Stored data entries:
---*---
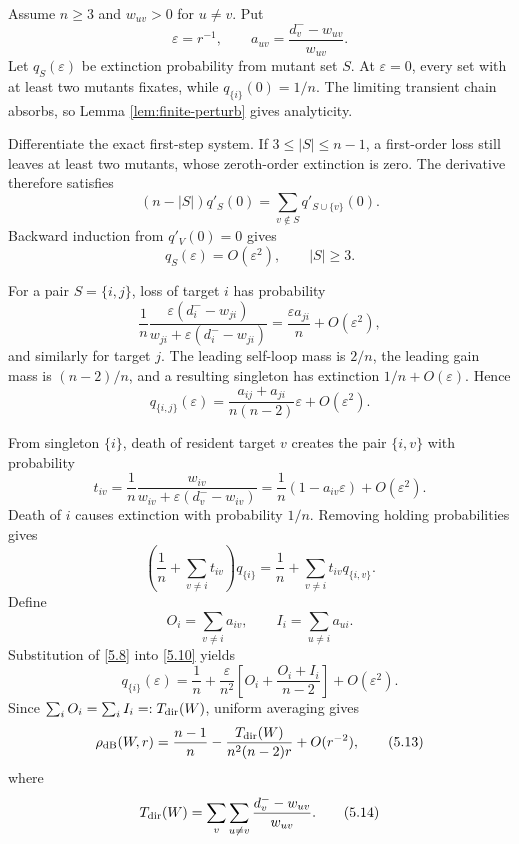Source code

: Assume $n\ge3$ and $w_{uv}>0$ for $u\ne v$.  Put
\[
 \varepsilon=r^{-1},\qquad
 a_{uv}=\frac{d_v^--w_{uv}}{w_{uv}}.                         \tag{5.4}\label{5.4}
\]
Let $q_S(\varepsilon)$ be extinction probability from mutant set $S$.  At
$\varepsilon=0$, every set with at least two mutants fixates, while
$q_{\{i\}}(0)=1/n$.  The limiting transient chain absorbs, so Lemma
\ref{lem:finite-perturb} gives analyticity.

Differentiate the exact first-step system.  If $3\le|S|\le n-1$, a
first-order loss still leaves at least two mutants, whose zeroth-order
extinction is zero.  The derivative therefore satisfies
\[
 (n-|S|)q'_S(0)=\sum_{v\notin S}q'_{S\cup\{v\}}(0).           \tag{5.5}\label{5.5}
\]
Backward induction from $q'_V(0)=0$ gives
\[
 q_S(\varepsilon)=O(\varepsilon^2),\qquad |S|\ge3.           \tag{5.6}\label{5.6}
\]

For a pair $S=\{i,j\}$, loss of target $i$ has probability
\[
 \frac1n\frac{\varepsilon(d_i^--w_{ji})}
 {w_{ji}+\varepsilon(d_i^--w_{ji})}
 =\frac{\varepsilon a_{ji}}n+O(\varepsilon^2),               \tag{5.7}\label{5.7}
\]
and similarly for target $j$.  The leading self-loop mass is $2/n$, the
leading gain mass is $(n-2)/n$, and a resulting singleton has extinction
$1/n+O(\varepsilon)$.  Hence
\[
 q_{\{i,j\}}(\varepsilon)
 =\frac{a_{ij}+a_{ji}}{n(n-2)}\varepsilon+O(\varepsilon^2).  \tag{5.8}\label{5.8}
\]

From singleton $\{i\}$, death of resident target $v$ creates the pair
$\{i,v\}$ with probability
\[
 t_{iv}=\frac1n\frac{w_{iv}}
 {w_{iv}+\varepsilon(d_v^--w_{iv})}
 =\frac1n(1-a_{iv}\varepsilon)+O(\varepsilon^2).             \tag{5.9}\label{5.9}
\]
Death of $i$ causes extinction with probability $1/n$.  Removing holding
probabilities gives
\[
 \left(\frac1n+\sum_{v\ne i}t_{iv}\right)q_{\{i\}}
 =\frac1n+\sum_{v\ne i}t_{iv}q_{\{i,v\}}.                   \tag{5.10}\label{5.10}
\]
Define
\[
 O_i=\sum_{v\ne i}a_{iv},\qquad I_i=\sum_{u\ne i}a_{ui}.    \tag{5.11}\label{5.11}
\]
Substitution of \eqref{5.8} into \eqref{5.10} yields
\[
 q_{\{i\}}(\varepsilon)
 =\frac1n+\frac{\varepsilon}{n^2}
 \left[O_i+\frac{O_i+I_i}{n-2}\right]+O(\varepsilon^2).    \tag{5.12}\label{5.12}
\]
Since $\sum_iO_i=\sum_iI_i=:T_{\rm dir}(W)$, uniform averaging gives
\[
 \rho_{\dB}(W,r)
 =\frac{n-1}{n}-\frac{T_{\rm dir}(W)}{n^2(n-2)r}+O(r^{-2}), \tag{5.13}\label{5.13}
\]
where
\[
 T_{\rm dir}(W)=\sum_v\sum_{u\ne v}\frac{d_v^--w_{uv}}{w_{uv}}.
                                                                    \tag{5.14}\label{5.14}
\]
---*---
▶ _WHAT THE TASK REQUIRES_
All lines above in which the word "mutants" occurs should be identified and copied.

▶ _WRITTEN RESPONSE_
$\varepsilon=0$, every set with at least two mutants fixates, while
first-order loss still leaves at least two mutants, whose zeroth-order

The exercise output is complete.